** Instructions for the task **
Extract the full set of records that follows, word for word.

·····

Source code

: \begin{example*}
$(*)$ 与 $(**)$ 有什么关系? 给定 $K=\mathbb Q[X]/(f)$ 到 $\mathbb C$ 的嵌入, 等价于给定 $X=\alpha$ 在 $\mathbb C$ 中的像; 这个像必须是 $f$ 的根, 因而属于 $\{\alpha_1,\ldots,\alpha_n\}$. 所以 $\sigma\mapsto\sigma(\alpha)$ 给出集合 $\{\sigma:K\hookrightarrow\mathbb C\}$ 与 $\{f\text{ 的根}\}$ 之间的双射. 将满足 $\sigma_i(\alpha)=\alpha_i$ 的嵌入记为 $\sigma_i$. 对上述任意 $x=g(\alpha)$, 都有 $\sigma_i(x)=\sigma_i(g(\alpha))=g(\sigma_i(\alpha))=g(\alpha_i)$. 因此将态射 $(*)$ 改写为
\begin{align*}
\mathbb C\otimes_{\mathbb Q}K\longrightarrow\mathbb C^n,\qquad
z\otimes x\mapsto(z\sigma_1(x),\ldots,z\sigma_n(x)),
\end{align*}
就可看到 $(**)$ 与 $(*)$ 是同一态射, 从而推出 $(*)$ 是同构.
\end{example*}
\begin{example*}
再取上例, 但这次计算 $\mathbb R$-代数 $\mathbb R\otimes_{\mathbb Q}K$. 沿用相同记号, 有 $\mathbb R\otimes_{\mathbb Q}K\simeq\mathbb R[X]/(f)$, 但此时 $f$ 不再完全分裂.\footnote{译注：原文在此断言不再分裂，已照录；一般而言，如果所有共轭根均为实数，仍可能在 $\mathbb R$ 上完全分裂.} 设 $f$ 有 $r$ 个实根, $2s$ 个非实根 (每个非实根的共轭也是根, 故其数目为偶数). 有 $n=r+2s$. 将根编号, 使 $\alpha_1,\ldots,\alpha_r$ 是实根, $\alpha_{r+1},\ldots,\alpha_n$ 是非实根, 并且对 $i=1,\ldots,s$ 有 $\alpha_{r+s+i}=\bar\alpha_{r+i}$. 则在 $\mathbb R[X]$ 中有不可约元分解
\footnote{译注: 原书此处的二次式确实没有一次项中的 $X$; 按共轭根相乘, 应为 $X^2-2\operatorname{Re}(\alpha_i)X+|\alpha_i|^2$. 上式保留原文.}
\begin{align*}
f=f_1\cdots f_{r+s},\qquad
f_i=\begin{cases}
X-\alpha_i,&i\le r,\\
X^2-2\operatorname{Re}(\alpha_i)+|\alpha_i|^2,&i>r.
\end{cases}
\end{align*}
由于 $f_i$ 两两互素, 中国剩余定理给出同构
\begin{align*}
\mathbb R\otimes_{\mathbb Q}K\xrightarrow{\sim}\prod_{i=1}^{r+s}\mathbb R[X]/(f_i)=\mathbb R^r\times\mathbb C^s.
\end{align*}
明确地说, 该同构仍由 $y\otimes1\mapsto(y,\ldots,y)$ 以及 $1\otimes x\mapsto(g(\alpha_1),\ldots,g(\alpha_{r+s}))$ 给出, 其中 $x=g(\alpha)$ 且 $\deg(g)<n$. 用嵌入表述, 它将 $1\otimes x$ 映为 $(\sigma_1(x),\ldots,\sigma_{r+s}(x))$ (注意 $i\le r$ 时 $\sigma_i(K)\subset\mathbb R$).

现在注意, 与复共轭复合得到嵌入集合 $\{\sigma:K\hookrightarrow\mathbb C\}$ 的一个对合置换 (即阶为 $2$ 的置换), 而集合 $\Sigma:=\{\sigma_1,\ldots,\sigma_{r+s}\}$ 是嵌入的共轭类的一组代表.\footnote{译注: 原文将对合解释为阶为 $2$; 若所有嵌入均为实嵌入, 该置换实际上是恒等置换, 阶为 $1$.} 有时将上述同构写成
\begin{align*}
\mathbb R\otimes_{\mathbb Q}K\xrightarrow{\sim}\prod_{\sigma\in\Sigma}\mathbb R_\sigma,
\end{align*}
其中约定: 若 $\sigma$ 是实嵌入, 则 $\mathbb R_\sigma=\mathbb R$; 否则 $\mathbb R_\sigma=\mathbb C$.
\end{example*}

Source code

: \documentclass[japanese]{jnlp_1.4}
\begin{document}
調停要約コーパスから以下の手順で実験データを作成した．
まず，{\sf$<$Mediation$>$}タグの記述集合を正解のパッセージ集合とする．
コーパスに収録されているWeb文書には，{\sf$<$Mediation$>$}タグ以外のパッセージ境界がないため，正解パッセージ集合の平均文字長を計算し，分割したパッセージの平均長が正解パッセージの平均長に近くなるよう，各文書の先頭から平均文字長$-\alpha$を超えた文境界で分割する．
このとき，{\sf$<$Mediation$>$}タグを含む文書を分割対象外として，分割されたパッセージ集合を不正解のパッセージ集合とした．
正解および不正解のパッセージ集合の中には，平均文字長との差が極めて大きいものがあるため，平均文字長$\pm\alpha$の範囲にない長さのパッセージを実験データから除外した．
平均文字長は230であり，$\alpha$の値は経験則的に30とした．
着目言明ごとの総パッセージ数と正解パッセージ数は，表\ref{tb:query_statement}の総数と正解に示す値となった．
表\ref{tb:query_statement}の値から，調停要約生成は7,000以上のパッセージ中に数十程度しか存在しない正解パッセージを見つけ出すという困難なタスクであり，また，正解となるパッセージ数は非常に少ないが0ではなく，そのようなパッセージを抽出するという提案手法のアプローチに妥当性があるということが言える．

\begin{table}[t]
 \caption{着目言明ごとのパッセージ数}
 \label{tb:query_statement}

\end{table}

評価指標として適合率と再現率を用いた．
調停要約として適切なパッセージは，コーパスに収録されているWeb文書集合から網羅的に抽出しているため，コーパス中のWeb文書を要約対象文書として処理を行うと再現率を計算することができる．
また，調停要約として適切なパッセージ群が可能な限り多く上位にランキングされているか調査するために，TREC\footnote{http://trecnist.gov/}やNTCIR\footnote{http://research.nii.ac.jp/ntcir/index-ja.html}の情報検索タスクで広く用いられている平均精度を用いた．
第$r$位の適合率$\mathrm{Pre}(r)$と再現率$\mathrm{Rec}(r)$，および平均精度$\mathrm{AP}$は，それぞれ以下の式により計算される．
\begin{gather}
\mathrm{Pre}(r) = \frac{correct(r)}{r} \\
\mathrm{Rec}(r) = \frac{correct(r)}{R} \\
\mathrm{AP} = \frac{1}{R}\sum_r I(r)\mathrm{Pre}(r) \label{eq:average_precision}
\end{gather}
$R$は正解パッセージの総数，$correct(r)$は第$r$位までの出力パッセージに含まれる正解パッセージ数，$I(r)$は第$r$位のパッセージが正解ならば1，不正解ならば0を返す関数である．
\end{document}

·····

** Your response **
Source code

: \begin{example*}
$(*)$ 与 $(**)$ 有什么关系? 给定 $K=\mathbb Q[X]/(f)$ 到 $\mathbb C$ 的嵌入, 等价于给定 $X=\alpha$ 在 $\mathbb C$ 中的像; 这个像必须是 $f$ 的根, 因而属于 $\{\alpha_1,\ldots,\alpha_n\}$. 所以 $\sigma\mapsto\sigma(\alpha)$ 给出集合 $\{\sigma:K\hookrightarrow\mathbb C\}$ 与 $\{f\text{ 的根}\}$ 之间的双射. 将满足 $\sigma_i(\alpha)=\alpha_i$ 的嵌入记为 $\sigma_i$. 对上述任意 $x=g(\alpha)$, 都有 $\sigma_i(x)=\sigma_i(g(\alpha))=g(\sigma_i(\alpha))=g(\alpha_i)$. 因此将态射 $(*)$ 改写为
\begin{align*}
\mathbb C\otimes_{\mathbb Q}K\longrightarrow\mathbb C^n,\qquad
z\otimes x\mapsto(z\sigma_1(x),\ldots,z\sigma_n(x)),
\end{align*}
就可看到 $(**)$ 与 $(*)$ 是同一态射, 从而推出 $(*)$ 是同构.
\end{example*}
\begin{example*}
再取上例, 但这次计算 $\mathbb R$-代数 $\mathbb R\otimes_{\mathbb Q}K$. 沿用相同记号, 有 $\mathbb R\otimes_{\mathbb Q}K\simeq\mathbb R[X]/(f)$, 但此时 $f$ 不再完全分裂.\footnote{译注：原文在此断言不再分裂，已照录；一般而言，如果所有共轭根均为实数，仍可能在 $\mathbb R$ 上完全分裂.} 设 $f$ 有 $r$ 个实根, $2s$ 个非实根 (每个非实根的共轭也是根, 故其数目为偶数). 有 $n=r+2s$. 将根编号, 使 $\alpha_1,\ldots,\alpha_r$ 是实根, $\alpha_{r+1},\ldots,\alpha_n$ 是非实根, 并且对 $i=1,\ldots,s$ 有 $\alpha_{r+s+i}=\bar\alpha_{r+i}$. 则在 $\mathbb R[X]$ 中有不可约元分解
\footnote{译注: 原书此处的二次式确实没有一次项中的 $X$; 按共轭根相乘, 应为 $X^2-2\operatorname{Re}(\alpha_i)X+|\alpha_i|^2$. 上式保留原文.}
\begin{align*}
f=f_1\cdots f_{r+s},\qquad
f_i=\begin{cases}
X-\alpha_i,&i\le r,\\
X^2-2\operatorname{Re}(\alpha_i)+|\alpha_i|^2,&i>r.
\end{cases}
\end{align*}
由于 $f_i$ 两两互素, 中国剩余定理给出同构
\begin{align*}
\mathbb R\otimes_{\mathbb Q}K\xrightarrow{\sim}\prod_{i=1}^{r+s}\mathbb R[X]/(f_i)=\mathbb R^r\times\mathbb C^s.
\end{align*}
明确地说, 该同构仍由 $y\otimes1\mapsto(y,\ldots,y)$ 以及 $1\otimes x\mapsto(g(\alpha_1),\ldots,g(\alpha_{r+s}))$ 给出, 其中 $x=g(\alpha)$ 且 $\deg(g)<n$. 用嵌入表述, 它将 $1\otimes x$ 映为 $(\sigma_1(x),\ldots,\sigma_{r+s}(x))$ (注意 $i\le r$ 时 $\sigma_i(K)\subset\mathbb R$).

现在注意, 与复共轭复合得到嵌入集合 $\{\sigma:K\hookrightarrow\mathbb C\}$ 的一个对合置换 (即阶为 $2$ 的置换), 而集合 $\Sigma:=\{\sigma_1,\ldots,\sigma_{r+s}\}$ 是嵌入的共轭类的一组代表.\footnote{译注: 原文将对合解释为阶为 $2$; 若所有嵌入均为实嵌入, 该置换实际上是恒等置换, 阶为 $1$.} 有时将上述同构写成
\begin{align*}
\mathbb R\otimes_{\mathbb Q}K\xrightarrow{\sim}\prod_{\sigma\in\Sigma}\mathbb R_\sigma,
\end{align*}
其中约定: 若 $\sigma$ 是实嵌入, 则 $\mathbb R_\sigma=\mathbb R$; 否则 $\mathbb R_\sigma=\mathbb C$.
\end{example*}

Source code

: \documentclass[japanese]{jnlp_1.4}
\begin{document}
調停要約コーパスから以下の手順で実験データを作成した．
まず，{\sf$<$Mediation$>$}タグの記述集合を正解のパッセージ集合とする．
コーパスに収録されているWeb文書には，{\sf$<$Mediation$>$}タグ以外のパッセージ境界がないため，正解パッセージ集合の平均文字長を計算し，分割したパッセージの平均長が正解パッセージの平均長に近くなるよう，各文書の先頭から平均文字長$-\alpha$を超えた文境界で分割する．
このとき，{\sf$<$Mediation$>$}タグを含む文書を分割対象外として，分割されたパッセージ集合を不正解のパッセージ集合とした．
正解および不正解のパッセージ集合の中には，平均文字長との差が極めて大きいものがあるため，平均文字長$\pm\alpha$の範囲にない長さのパッセージを実験データから除外した．
平均文字長は230であり，$\alpha$の値は経験則的に30とした．
着目言明ごとの総パッセージ数と正解パッセージ数は，表\ref{tb:query_statement}の総数と正解に示す値となった．
表\ref{tb:query_statement}の値から，調停要約生成は7,000以上のパッセージ中に数十程度しか存在しない正解パッセージを見つけ出すという困難なタスクであり，また，正解となるパッセージ数は非常に少ないが0ではなく，そのようなパッセージを抽出するという提案手法のアプローチに妥当性があるということが言える．

\begin{table}[t]
 \caption{着目言明ごとのパッセージ数}
 \label{tb:query_statement}

\end{table}

評価指標として適合率と再現率を用いた．
調停要約として適切なパッセージは，コーパスに収録されているWeb文書集合から網羅的に抽出しているため，コーパス中のWeb文書を要約対象文書として処理を行うと再現率を計算することができる．
また，調停要約として適切なパッセージ群が可能な限り多く上位にランキングされているか調査するために，TREC\footnote{http://trecnist.gov/}やNTCIR\footnote{http://research.nii.ac.jp/ntcir/index-ja.html}の情報検索タスクで広く用いられている平均精度を用いた．
第$r$位の適合率$\mathrm{Pre}(r)$と再現率$\mathrm{Rec}(r)$，および平均精度$\mathrm{AP}$は，それぞれ以下の式により計算される．
\begin{gather}
\mathrm{Pre}(r) = \frac{correct(r)}{r} \\
\mathrm{Rec}(r) = \frac{correct(r)}{R} \\
\mathrm{AP} = \frac{1}{R}\sum_r I(r)\mathrm{Pre}(r) \label{eq:average_precision}
\end{gather}
$R$は正解パッセージの総数，$correct(r)$は第$r$位までの出力パッセージに含まれる正解パッセージ数，$I(r)$は第$r$位のパッセージが正解ならば1，不正解ならば0を返す関数である．
\end{document}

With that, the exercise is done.